Piyush- While pursuing my Masters in Film Studies, I was introduced to and impressed by a lot of films from Europe, especially France, Germany and Spain. Spanish cinema in terms of its irreverence, colour, vibrancy and melodrama, comes closest to popular Indian cinema sensibilities. I also admire the subtle, realistic style and heart-warming humanism in Iranian cinema and the poignant satire of Palestinian cinema, and just love the costume action dramas from Hong Kong and China.

Nwztoday - What is your opinion about the advancement in making of Indian films? What major changes do you find? 

Piyush- Hindi cinema, especially the art house and ‘small budget, independent’ movies, are in a very inspiring space of creativity today, constantly bursting with new talents, possibilities and story ideas. Never before had so many good films and performances happened in a single year in Hindi cinema after 1957 and 1975 as now in its 100 Mani Ratnam has hailed 2012 as the ‘actual golden age of Tamil cinema’. Young directorial talents have made the ‘new age urban Bengali art cinema’ even more experimental. Malayalam cinema continues its leadership in showcasing unique story ideas, while Telegu cinema has been achieving new highs in technology led by the likes of filmmaker S.S. Rajamouli, who happens to be the most adapted director in popular Indian cinema today. Last but not least is Marathi cinema, which starting with Shwaas (2004), has seen a phenomenal surge with some seriously never-before-seen tales, to emerge one of the bravest regional cinemas of our times.On the flip side, still a majority of productions from India’s biggest and most prolific Hindi, Telegu and Tamil movie industries continue to give technology priority over content. Most star-driven projects in Hindi cinema today hardly have anything new to offer. These bigbudgeted films do look much more beautiful than before, sadly their soul seems to be on a perpetual flight from the sets.

Nwztoday is an initiative to inform, enlighten& entertain the audience… your message for the team.

Piyush- Infotainment ironically has become a guiding journalistic mantra and motivation of our times, courtesy the shrinking reading habits of the new generation.
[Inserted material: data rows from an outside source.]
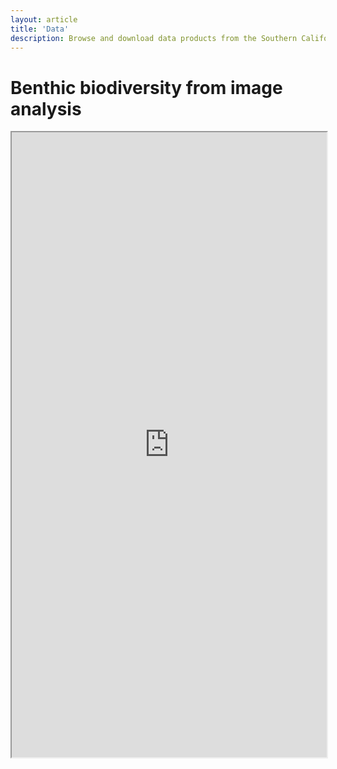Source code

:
 ```yaml
---
layout: article
title: 'Data'
description: Browse and download data products from the Southern California Bight Biodiversity Observation Network (SCBMBON).
---
```


<div class="row">
	<div class="col-lg-12">
		<h1 class="page-header">Benthic biodiversity from image analysis<small></small></h1>
			<iframe src="https://ameliaritger.shinyapps.io/mbon-shiny-app/"  style="border: 0 px; width: 100%; height: 1000px"></iframe>
		</div>	
</div>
The challenge to attractively package serious content often makes one go easy on the foundation journalistic rule demanding a balanced coverage of all viewpoints to a story. One should strive to trigger healthy debates and sensitivity in the public space through one’s reportage, and not shortchange on a journalist’s other important role to educate as well.

Thanks a lot for your valuable time, Nwztoday wish you all the very best to you.